Source: economicconfidential.com

How foreign exchange risks and others affect the Nigerian pension industry

File photo: Pension File photo: Pension

Despite being one of the fastest-growing sectors in the Nigerian financial services industry, the Nigerian pension industry has been affected by various risks, such as the volatility in the foreign exchange and other factors.

However, these risks have harsh consequences on the retirement income of contributors. For example, in Nigeria, whilst the pension assets in the last decade have grown by 21% annually, the growth in the value of assets when converted to USD, has been about 11% over the same period.

This is according to a recent report released on Pension Sector Forum by ARM Pension, with the theme “Pension Assets Risk Management in the Face of Uncertainties”

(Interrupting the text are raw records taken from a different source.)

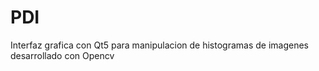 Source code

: # PDI
Interfaz grafica con Qt5 para manipulacion de histogramas de imagenes desarrollado con Opencv
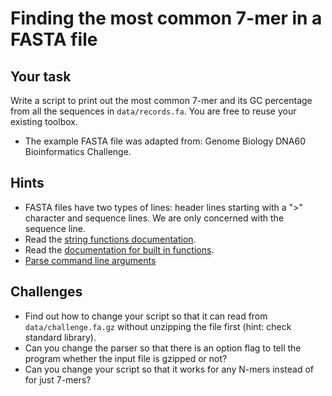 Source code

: # Finding the most common 7-mer in a FASTA file

## Your task

Write a script to print out the most common 7-mer and its GC percentage from all
the sequences in `data/records.fa`. You are free to reuse your existing toolbox.

- The example FASTA file was adapted from: Genome Biology DNA60 Bioinformatics
  Challenge.

## Hints

- FASTA files have two types of lines: header lines starting with a ">"
character and sequence lines. We are only concerned with the sequence line.
- Read the [string functions documentation](https://docs.python.org/3/library/string.html).
- Read the [documentation for built in functions](https://docs.python.org/3/library/functions.html).
- [Parse command line arguments](https://docs.python.org/3/howto/argparse.html)

## Challenges

- Find out how to change your script so that it can read from
  `data/challenge.fa.gz` without unzipping the file first (hint: check standard
  library).
- Can you change the parser so that there is an option flag to tell the
  program whether the input file is gzipped or not?
- Can you change your script so that it works for any N-mers instead of for
  just 7-mers?
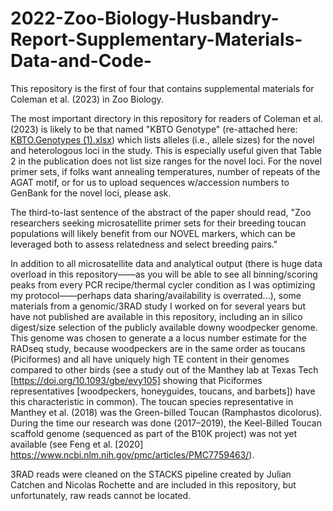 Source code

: # 2022-Zoo-Biology-Husbandry-Report-Supplementary-Materials-Data-and-Code-
This repository is the first of four that contains supplemental materials for Coleman et al. (2023) in Zoo Biology.  

The most important directory in this repository for readers of Coleman et al. (2023) is likely to be that named "KBTO Genotype" (re-attached here: [KBTO.Genotypes (1).xlsx](https://github.com/JeffreyColeman/2022-Zoo-Biology-Husbandry-Report-Supplementary-Materials-Data-and-Code-/files/11861106/KBTO.Genotypes.1.xlsx)) which lists  alleles (i.e., allele sizes) for the novel and heterologous loci in the study. This is especially useful given that Table 2 in the publication does not list size ranges for the novel loci. For the novel primer sets, if folks want annealing temperatures, number of repeats of the AGAT motif, or for us to upload sequences w/accession numbers to GenBank for the novel loci, please ask.  

The third-to-last sentence of the abstract of the paper should read, "Zoo researchers seeking microsatellite primer sets for their breeding toucan populations will likely benefit from our NOVEL markers, which can be leveraged both to assess relatedness and select breeding pairs."
 

In addition to all microsatellite data and analytical output (there is huge data overload in this repository——as you will be able to see all binning/scoring peaks from every PCR recipe/thermal cycler condition as I was optimizing my protocol——perhaps data sharing/availability is overrated...), some materials from a genomic/3RAD study I worked on for several years but have not published are available in this repository, including an in silico digest/size selection of the publicly available downy woodpecker genome. This genome was chosen to generate a a locus number estimate for the RADseq study, because woodpeckers are in the same order as toucans (Piciformes) and all have uniquely high TE content in their genomes compared to other birds (see a study out of the Manthey lab at Texas Tech [https://doi.org/10.1093/gbe/evy105] showing that Piciformes representatives [woodpeckers, honeyguides, toucans, and barbets]) have this characteristic in common). The toucan species representative in Manthey et al. (2018) was the Green-billed Toucan (Ramphastos dicolorus). During the time our research was done (2017–2019), the Keel-Billed Toucan scaffold genome (sequenced as part of the B10K project) was not yet available (see Feng et al. [2020] https://www.ncbi.nlm.nih.gov/pmc/articles/PMC7759463/).

3RAD reads were cleaned on the STACKS pipeline created by Julian Catchen and Nicolas Rochette and are included in this repository, but unfortunately, raw reads cannot be located. 
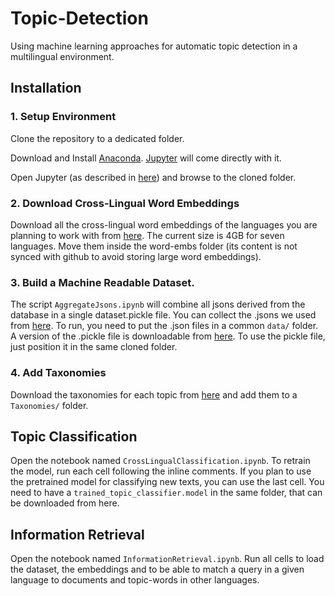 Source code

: # Topic-Detection
Using machine learning approaches for automatic topic detection in a multilingual environment.

## Installation

### 1. Setup Environment

Clone the repository to a dedicated folder.

Download and Install [Anaconda](https://www.anaconda.com/products/individual). [Jupyter](https://jupyter.org/) will come directly with it.

Open Jupyter (as described in [here](https://jupyter.readthedocs.io/en/latest/running.html)) and browse to the cloned folder.

### 2. Download Cross-Lingual Word Embeddings

Download all the cross-lingual word embeddings of the languages you are planning to work with from [here](https://github.com/facebookresearch/MUSE#multilingual-word-embeddings). The current size is 4GB for seven languages. Move them inside the word-embs folder (its content is not synced with github to avoid storing large word embeddings).

### 3. Build a Machine Readable Dataset.

The script `AggregateJsons.ipynb` will combine all jsons derived from the database in a single dataset.pickle file. You can collect the .jsons we used from [here](https://drive.google.com/drive/folders/1U9jZIhS-yyoqfPea4rG1kcnc37bNk3vK?usp=sharing). To 
run, you need to put the .json files in a common `data/` folder. A version of the .pickle file is downloadable from [here](https://drive.google.com/file/d/1EQ8Ci3zzLZf9vpKz0tHt5o7moI4gtWrZ/view?usp=sharing). To use the pickle file, just position it in the same cloned folder.

### 4. Add Taxonomies

Download the taxonomies for each topic from [here](https://drive.google.com/drive/folders/14t87V9MImkowDxGd0MGNMURz_KKpnrOR?usp=sharing) and add them to a `Taxonomies/` folder.

## Topic Classification

Open the notebook named `CrossLingualClassification.ipynb`. To retrain the model, run each cell following the inline comments. If you plan to use the pretrained model for classifying new texts, you can use the last cell. You need to have a `trained_topic_classifier.model` in the same folder, that can be downloaded from here.

## Information Retrieval

Open the notebook named  `InformationRetrieval.ipynb`. Run all cells to load the dataset, the embeddings and to be able to match a query in a given language to documents and topic-words in other languages.

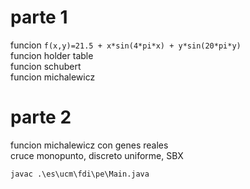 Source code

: # parte 1  
funcion `f(x,y)=21.5 + x*sin(4*pi*x) + y*sin(20*pi*y)`  
funcion holder table  
funcion schubert  
funcion michalewicz  


# parte 2
funcion michalewicz con genes reales  
cruce monopunto, discreto uniforme, SBX


`javac .\es\ucm\fdi\pe\Main.java` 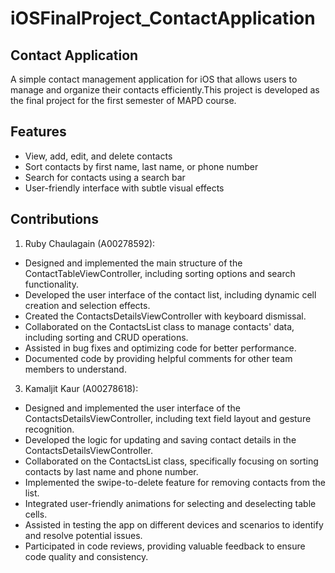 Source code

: # iOSFinalProject_ContactApplication

## Contact Application

A simple contact management application for iOS that allows users to manage and organize their contacts efficiently.This project is developed as the final project for the first semester of MAPD course.

## Features

- View, add, edit, and delete contacts
- Sort contacts by first name, last name, or phone number
- Search for contacts using a search bar
- User-friendly interface with subtle visual effects

## Contributions

1. Ruby Chaulagain (A00278592):

- Designed and implemented the main structure of the ContactTableViewController, including sorting options and search functionality.
- Developed the user interface of the contact list, including dynamic cell creation and selection effects.
- Created the ContactsDetailsViewController with keyboard dismissal.
- Collaborated on the ContactsList class to manage contacts' data, including sorting and CRUD operations.
- Assisted in bug fixes and optimizing code for better performance.
- Documented code by providing helpful comments for other team members to understand.

   
3. Kamaljit Kaur (A00278618): 

- Designed and implemented the user interface of the ContactsDetailsViewController, including text field layout and gesture recognition.
- Developed the logic for updating and saving contact details in the ContactsDetailsViewController.
- Collaborated on the ContactsList class, specifically focusing on sorting contacts by last name and phone number.
- Implemented the swipe-to-delete feature for removing contacts from the list.
- Integrated user-friendly animations for selecting and deselecting table cells.
- Assisted in testing the app on different devices and scenarios to identify and resolve potential issues.
- Participated in code reviews, providing valuable feedback to ensure code quality and consistency.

All other things being equal, the findings revealed that the Defined Contribution Pension scheme assets on a 10-year time frame, grew faster than Defined Benefits (CAGR 8.4% pa vs 4.8% pa). Increased member coverage and higher contributions were probable factors responsible for the growth. In addition, most retirees might not have enough funds to maintain a decent standard of living, as retirement risk has been transferred to them.

Other risks outlined in the summit include; interest rate risk, political risk, operation risk, and key macroeconomic risks such as unemployment, GDP, inflation, currency among others.

With regards to who bears the retirement risk, 68% of the risk is borne from one’s sources, while 38% is from outside sources.

The report also stated that the total pension contributions received in the industry from 2017- 2019, was almost equally split between the private and public sectors at the end of Q3 2019.

Way forward

In mitigating the risks inherent in the Nigerian pension industry, experts at the summit called for increased collaboration among stakeholders, engagement with all regulators, increased advocacy for corporate governance, increased awareness, and sensitization of contributors by stakeholders among others as viable options going forward.

Key highlights

As of June 2020, only 11.3% of the Nigerian labour force had opened retirement savings accounts (RSAs), while pension assets stand at less than 10% of GDP.
The total number of funds under management currently stands at N11.1 trillion.
There are currently over 9.04 million subscribers and 32 operators.